Mystical field

Our point mass is losing mass at a constant rate of $\frac{r}{1000}$ = x kilograms every second. As the speed is constant it is therefore losing momentum at 5. x every second (the rate of change of momentum). Now as force is the rate of change of momentum it follows our force F is constant (rate of change in momentum is constant) and takes on the above value. F = 5. x . If the force were not to act (we must assume in this universe the laws of physics hold) it's velocity would increase due to the conservation of momentum. So the force is constant and the work done by our force = F.10.V from speed = distance.time and work done = force.displacement . This gives us an answer of 0.25J

We know that the Work done (in its simplest form i.e. parallel vectors, all quantities constants) is given by $W = F \cdot d$ where $F$ is the force applied to the object, and $d$ is the distance this object moved. But we also know $F=\frac{dp}{dt}=\frac{d\left(mv\right)}{dt}=\frac{dm}{dt}\cdot v+m\cdot\frac{dv}{dt}$ Since the velocity is not changing, we have $\frac{dv}{dt}=0$ . We also know that $\frac{dm}{dt}=0.001\frac{\text{Kg}}{\text{s}}$ and $d=v\cdot t = 50\text{ m}$ . Substituting into the work expression we get $\boxed{W = 0.25 \text{ Joules}}$

Use einstein eqn, e=mc^2, but use v instead of c

The force can be expressed as:

$F = m \frac{dv}{dt} + \frac{dm}{dt}v$ (1)

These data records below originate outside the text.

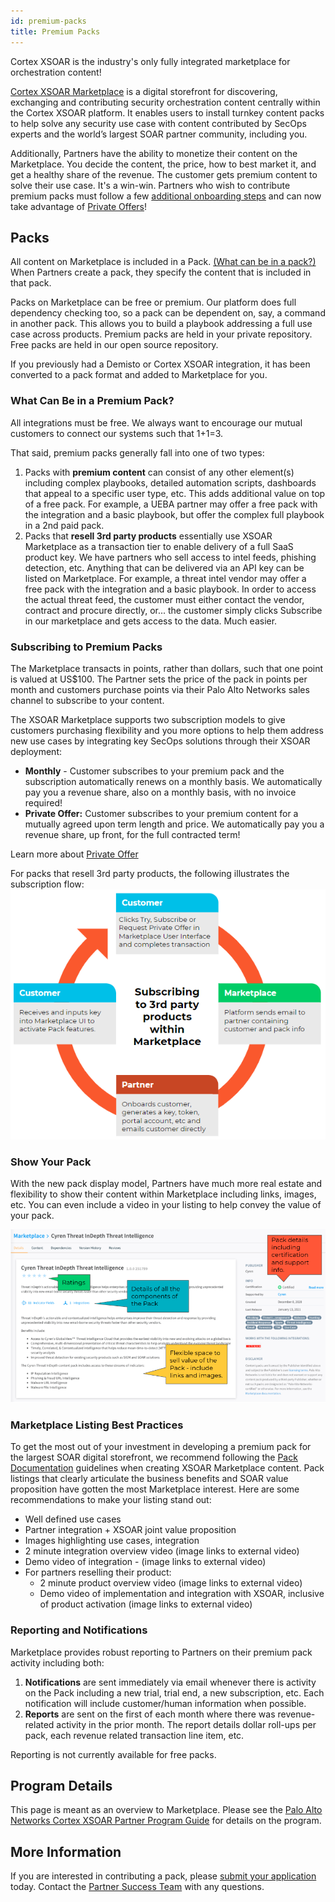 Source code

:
 ```yaml
---
id: premium-packs 
title: Premium Packs 
---
```


Cortex XSOAR is the industry's only fully integrated marketplace for orchestration content!

[Cortex XSOAR Marketplace](https://xsoar-pan-dev--pull-request-897-12bgy2h2.web.app/marketplace) is a digital storefront for discovering, exchanging and contributing security orchestration content centrally within the Cortex XSOAR platform. It enables users to install turnkey content packs to help solve any security use case with content contributed by SecOps experts and the world’s largest SOAR partner community, including you.

Additionally, Partners have the ability to monetize their content on the Marketplace. You decide the content, the price, how to best market it, and get a healthy share of the revenue. The customer gets premium content to solve their use case. It's a win-win. Partners who wish to contribute premium packs must follow a few [additional onboarding steps](https://xsoar.pan.dev/docs/partners/premium-packs-process) and can now take advantage of [Private Offers](https://xsoar.pan.dev/docs/partners/private-offer)! 

## Packs

All content on Marketplace is included in a Pack. [(What can be in a pack?)](https://xsoar.pan.dev/docs/packs/packs-format#directories) When Partners create a pack, they specify the content that is included in that pack.

Packs on Marketplace can be free or premium. Our platform does full dependency checking too, so a pack can be dependent on, say, a command in another pack. This allows you to build a playbook addressing a full use case across products. Premium packs are held in your private repository. Free packs are held in our open source repository.

If you previously had a Demisto or Cortex XSOAR integration, it has been converted to a pack format and added to Marketplace for you.

### What Can Be in a Premium Pack?

All integrations must be free. We always want to encourage our mutual customers to connect our systems such that 1+1=3.

That said, premium packs generally fall into one of two types:

1. Packs with **premium content** can consist of any other element(s) including complex playbooks, detailed automation scripts, dashboards that appeal to a specific user type, etc. This adds additional value on top of a free pack. For example, a UEBA partner may offer a free pack with the integration and a basic playbook, but offer the complex full playbook in a 2nd paid pack.
2. Packs that **resell 3rd party products** essentially use XSOAR Marketplace as a transaction tier to enable delivery of a full SaaS product key. We have partners who sell access to intel feeds, phishing detection, etc. Anything that can be delivered via an API key can be listed on Marketplace. For example, a threat intel vendor may offer a free pack with the integration and a basic playbook. In order to access the actual threat feed, the customer must either contact the vendor, contract and procure directly, or... the customer simply clicks Subscribe in our marketplace and gets access to the data. Much easier.

### Subscribing to Premium Packs

The Marketplace transacts in points, rather than dollars, such that one point is valued at US$100. The Partner sets the price of the pack in points per month and customers purchase points via their Palo Alto Networks sales channel to subscribe to your content. 

The XSOAR Marketplace supports two subscription models to give customers purchasing flexibility and you more options to help them address new use cases by integrating key SecOps solutions through their XSOAR deployment: 
- **Monthly** - Customer subscribes to your premium pack and the subscription automatically renews on a monthly basis.  We automatically pay you a revenue share, also on a monthly basis, with no invoice required!
- **Private Offer:** Customer subscribes to your premium content for a mutually agreed upon term length and price. We automatically pay you a revenue share, up front, for the full contracted term!  

Learn more about [Private Offer](https://xsoar.pan.dev/docs/partners/private-offer)

For packs that resell 3rd party products, the following illustrates the subscription flow:
![Subscribingto3rdpartycontent](../doc_imgs/partners/Subscribingto3rdpartycontent.png)


### Show Your Pack

With the new pack display model, Partners have much more real estate and flexibility to show their content within Marketplace including links, images, etc. You can even include a video in your listing to help convey the value of your pack.

![pack example cyren](../doc_imgs/partners/packexample_cyren.png)

### Marketplace Listing Best Practices

To get the most out of your investment in developing a premium pack for the largest SOAR digital storefront, we recommend following the [Pack Documentation](https://xsoar.pan.dev/docs/documentation/pack-docs) guidelines when creating XSOAR  Marketplace content. Pack listings that clearly articulate the business benefits and SOAR value proposition have gotten the most Marketplace interest. Here are some recommendations to make your listing stand out:
* Well defined use cases
* Partner integration + XSOAR joint value proposition
* Images highlighting use cases, integration
* 2 minute integration overview video (image links to external video)
* Demo video of integration - (image links to external video)
* For partners reselling their product:
  * 2 minute product overview video (image links to external video)
  * Demo video of implementation and integration with XSOAR, inclusive of product activation (image links to external video)

### Reporting and Notifications

Marketplace provides robust reporting to Partners on their premium pack activity including both:

1. **Notifications** are sent immediately via email whenever there is activity on the Pack including a new trial, trial end, a new subscription, etc. Each notification will include customer/human information when possible.
1. **Reports** are sent on the first of each month where there was revenue-related activity in the prior month. The report details dollar roll-ups per pack, each revenue related transaction line item, etc. 

Reporting is not currently available for free packs.

## Program Details

This page is meant as an overview to Marketplace. Please see the [Palo Alto Networks Cortex XSOAR Partner Program Guide](https://xsoar.pan.dev/program-guide) for details on the program. 

## More Information

If you are interested in contributing a pack, please [submit your application](https://start.paloaltonetworks.com/become-a-technology-partner) today. Contact the [Partner Success Team](mailto:soar.alliances@paloaltonetworks.com) with any questions.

Since the point mass moves at constant velocity, the first term in (1) is zero:

$F = \frac{dm}{dt}v = rv$

Note that since $v$ is constant, the force is also constant. Work done is expressed as W (in one dimensional motion, with constant force):

$W = Fx$ (2)

For an object in constant velocity v:

$x(t) = vt$ (3)

Combining all of these:

$W = Fx = rvx$ (4)

or

$W = rt v^2 = 0.25$ J (5)

Consider initial mass of the point mass m m

In 10 seconds , mass reduce by 10 gram. As velocity is constant $d = 50 m$

$F = \frac{10^{-2 }\times 5}{10}$

$F = 5 \times 10^{-3}$

$W = work done = F \times d$

$W = 5 \times 10^{-3} \times 50$

$W = 0.25 J$

We know, in general:

$(1) F=\frac{dp}{dt}$

$(2) P=F \times v$

$(3) E=P \times T$

So, it follows, since

$\frac{dp}{dt}=-10^{-3} \times 5$

$P=-10^{-3} \times 25$

$W=-25 \times 10^{-2}=-0.25J$

So, $|W|=0.25J$

Momentum variation: dm.V Force=dm.V/t Eenergy=dm.V.d/t=dm.V^2=10E-3x5x5=0.25

We can split the rate through dimension : g/s = 10^-3 kg/s. We know that W = F X S, and we know that F = m X a (kg m/s^2). We split this dimension into kg/s X m/s which means "evaporation rate times velocity". If we know this already, then we can do this. Say the evaporation rate is Y, hence we get W = Y X V X V X t = 10^-3 X 5 X 5 X 10 = 0.25

Work = Evaporating rate x Velocity^2 x Time

r=1g/s =0.001kg/s

Therefore Work = 0.001(5^2)(10)

=0.25 J

Since we know the element $"Evaporating Rate"$ , we use a formula :

$W = V^2 \times r \times t$

where W = Work (J), V = Velocity ( $\frac{m}{s})$ , r = Evaporating Rate ( $\frac{kg}{s})$ and t (s)

By substituting the value, we get $W$ = 0,25 J.